== GIVEN RECORDS ==
-*-
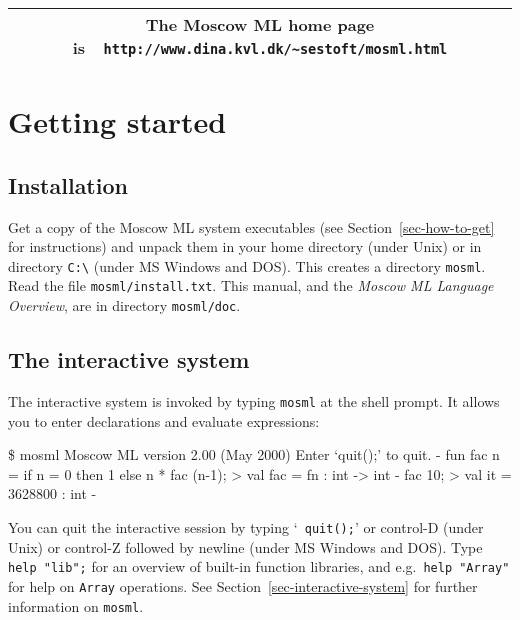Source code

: \documentclass[fleqn]{article}
\begin{document}
\vfill

\begin{center}
\begin{tabular}{|c|}\hline
\rule[-0.4cm]{0cm}{1cm}The Moscow ML home page is\ \
    \verb$http://www.dina.kvl.dk/~sestoft/mosml.html$\\\hline
\end{tabular}
\end{center}

\vfill

\tableofcontents

\newpage

\section{Getting started}
\label{sec-getting-started}

\subsection{Installation}

Get a copy of the Moscow ML system executables (see
Section~\ref{sec-how-to-get} for instructions) and unpack them in your
home directory (under Unix) or in directory \verb#C:\# (under MS
Windows and DOS)\@.  This creates a directory {\tt mosml}.  Read the
file {\tt mosml/install.txt}.  This manual, and the {\em Moscow ML
  Language Overview\/}, are in directory {\tt mosml/doc}.


\subsection{The interactive system}

The interactive system is invoked by typing {\tt mosml} at the shell
prompt.  It allows you to enter declarations and evaluate expressions:

\begin{program}
\$ mosml
Moscow ML version 2.00 (May 2000)
Enter `quit();' to quit.
-  fun fac n = if n = 0 then 1 else n * fac (n-1);
> val fac = fn : int -> int
-  fac 10;
> val it = 3628800 : int
-
\end{program}

\noindent You can quit the interactive session by typing `{\tt
  quit();}' or control-D (under Unix) or control-Z followed by newline
(under MS Windows and DOS)\@.  Type {\tt help "lib";} for an overview
of built-in function libraries, and e.g.\ {\tt help "Array"} for help
on {\tt Array} operations.  See Section~\ref{sec-interactive-system}
for further information on {\tt mosml}.
\end{document}

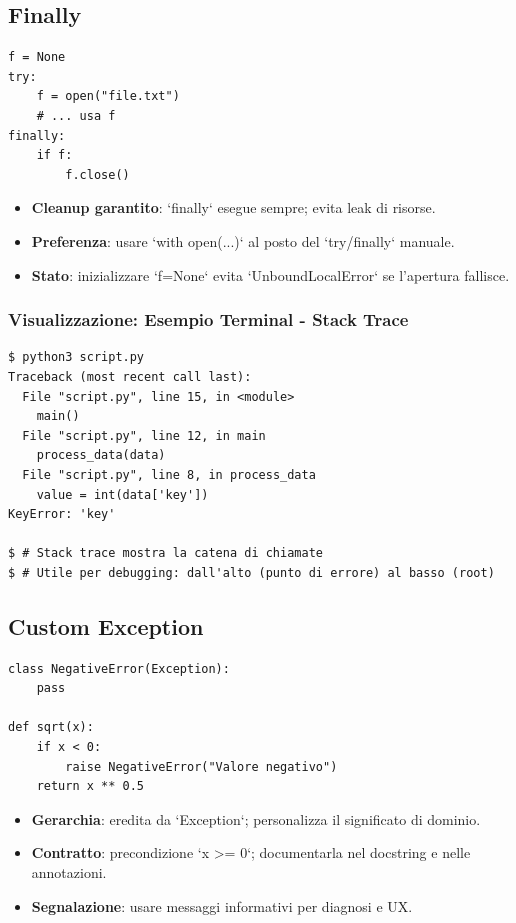 \subsection{Finally}
\begin{lstlisting}
f = None
try:
    f = open("file.txt")
    # ... usa f
finally:
    if f:
        f.close()
\end{lstlisting}
\begin{tcolorbox}[title=Spiegazione del codice]
\begin{itemize}
  \item \textbf{Cleanup garantito}: `finally` esegue sempre; evita leak di risorse.
  \item \textbf{Preferenza}: usare `with open(...)` al posto del `try/finally` manuale.
  \item \textbf{Stato}: inizializzare `f=None` evita `UnboundLocalError` se l'apertura fallisce.
\end{itemize}
\end{tcolorbox}

\subsubsection{Visualizzazione: Esempio Terminal - Stack Trace}
\begin{tcolorbox}[colback=black!5, colframe=black!70, title=Output Terminal - Stack Trace Completo, fonttitle=\bfseries\color{white}, coltitle=black]
\begin{lstlisting}[style=python]
$ python3 script.py
Traceback (most recent call last):
  File "script.py", line 15, in <module>
    main()
  File "script.py", line 12, in main
    process_data(data)
  File "script.py", line 8, in process_data
    value = int(data['key'])
KeyError: 'key'

$ # Stack trace mostra la catena di chiamate
$ # Utile per debugging: dall'alto (punto di errore) al basso (root)
\end{lstlisting}
\end{tcolorbox}

\subsection{Custom Exception}
\begin{lstlisting}
class NegativeError(Exception):
    pass

def sqrt(x):
    if x < 0:
        raise NegativeError("Valore negativo")
    return x ** 0.5
\end{lstlisting}
\begin{tcolorbox}[title=Spiegazione del codice]
\begin{itemize}
  \item \textbf{Gerarchia}: eredita da `Exception`; personalizza il significato di dominio.
  \item \textbf{Contratto}: precondizione `x >= 0`; documentarla nel docstring e nelle annotazioni.
  \item \textbf{Segnalazione}: usare messaggi informativi per diagnosi e UX.
\end{itemize}
\end{tcolorbox}

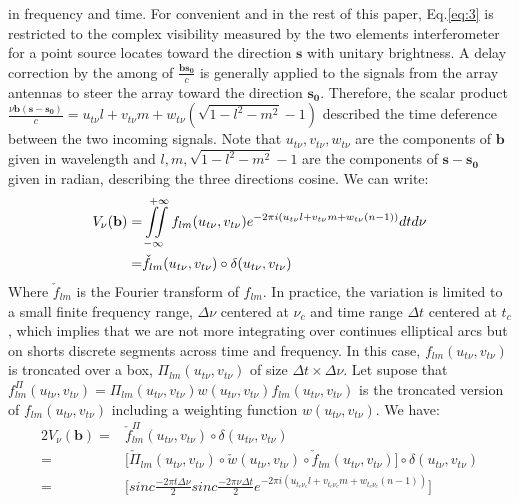 in frequency and time. 
For convenient and in the rest of this paper, Eq.\ref{eq:3} is restricted to the complex visibility
measured by the two elements interferometer for a point source locates toward the direction 
$\mathbf{s}$ with unitary brightness. A delay correction by the among of $\frac{\mathbf{b}\mathbf{s_0}}{c}$ is generally applied to the signals from the 
array antennas to steer the array toward the direction $\mathbf{s_0}$.
Therefore, the scalar product $\frac{\nu \mathbf{b}(\mathbf{s}-\mathbf{s_0})}{c}=u_{t\nu}l + v_{t\nu}m + w_{t\nu}(\sqrt{1-l^2 - m^2}-1)$
described the time deference between the two incoming signals. Note that
$u_{t\nu}, v_{t\nu}, w_{t\nu}$ are the components of  $\mathbf{b}$ 
given in wavelength and $l,m, \sqrt{1-l^2-m^2}-1$ are the components of  $\mathbf{s}-\mathbf{s_0}$ given in radian, describing the 
three directions cosine. 
We can write:
\begin{alignat}{2}
V_{\nu}(\mathbf{b})  =& \iint\limits_{-\infty}^{\hspace{.3cm}+\infty}f_{lm}(u_{t\nu},v_{t\nu})e^{-2\pi i (u_{t\nu}l+v_{t\nu}m+w_{t\nu}(n-1))}dt d\nu\\
		      =& \check{f}_{lm}(u_{t\nu},v_{t\nu})\circ \delta(u_{t\nu},v_{t\nu}) \label{eq:4}
\end{alignat} %
Where $\check{f}_{lm}$ is the Fourier transform of $f_{lm}$.
In practice, the variation is limited to a small finite frequency range, $\Delta \nu$ centered at $\nu_c$ 
and time range $\Delta t$ centered
at $t_c$, which implies that we are not more integrating over continues elliptical arcs but on shorts discrete
segments across time and frequency. In this case,  $f_{lm}(u_{t\nu},v_{t\nu})$ is troncated over a box, $\Pi_{lm}(u_{t\nu},v_{t\nu})$ 
of size $\Delta t \times \Delta \nu$.
Let supose that $f^{\Pi}_{lm}(u_{t\nu},v_{t\nu})=\Pi_{lm}(u_{t\nu},v_{t\nu})w(u_{t\nu},v_{t\nu})f^{}_{lm}(u_{t\nu},v_{t\nu})$ is 
the troncated version of  $f_{lm}(u_{t\nu},v_{t\nu})$ including a weighting function $w(u_{t\nu},v_{t\nu})$.
We have: %
\begin{alignat*}{2}
V_{\nu}(\mathbf{b}) =& \check{f}^{\Pi}_{lm}(u_{t\nu},v_{t\nu})\circ\delta(u_{t\nu},v_{t\nu})\\
		    =& \Bigg[\check{\Pi}_{lm}(u_{t\nu},v_{t\nu})\circ \check{w}(u_{t\nu},v_{t\nu})\circ \check{f}^{}_{lm}(u_{t\nu},v_{t\nu})\Bigg]\circ \delta(u_{t\nu},v_{t\nu})\\
		    =&\Bigg[sinc\frac{-2\pi t\Delta \nu}{2}sinc\frac{-2\pi\nu\Delta t}{2}e^{-2\pi i (u_{t_c\nu_c}l+v_{t_c\nu_c}m+w_{t_c\nu_c}(n-1))}\Bigg]
\end{alignat*}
-*-
== WHAT THE EXERCISE ASKS ==
Your output should be the lines above from the one that contains "colframe=black!70, title=Output Terminal" through the one that contains "For convenient and", word for word, with pictures left out.

== WRITTEN ANSWER ==
\begin{tcolorbox}[colback=black!5, colframe=black!70, title=Output Terminal - Stack Trace Completo, fonttitle=\bfseries\color{white}, coltitle=black]
\begin{lstlisting}[style=python]
$ python3 script.py
Traceback (most recent call last):
  File "script.py", line 15, in <module>
    main()
  File "script.py", line 12, in main
    process_data(data)
  File "script.py", line 8, in process_data
    value = int(data['key'])
KeyError: 'key'

$ # Stack trace mostra la catena di chiamate
$ # Utile per debugging: dall'alto (punto di errore) al basso (root)
\end{lstlisting}
\end{tcolorbox}

\subsection{Custom Exception}
\begin{lstlisting}
class NegativeError(Exception):
    pass

def sqrt(x):
    if x < 0:
        raise NegativeError("Valore negativo")
    return x ** 0.5
\end{lstlisting}
\begin{tcolorbox}[title=Spiegazione del codice]
\begin{itemize}
  \item \textbf{Gerarchia}: eredita da `Exception`; personalizza il significato di dominio.
  \item \textbf{Contratto}: precondizione `x >= 0`; documentarla nel docstring e nelle annotazioni.
  \item \textbf{Segnalazione}: usare messaggi informativi per diagnosi e UX.
\end{itemize}
\end{tcolorbox}

 in frequency and time. 
For convenient and in the rest of this paper, Eq.\ref{eq:3} is restricted to the complex visibility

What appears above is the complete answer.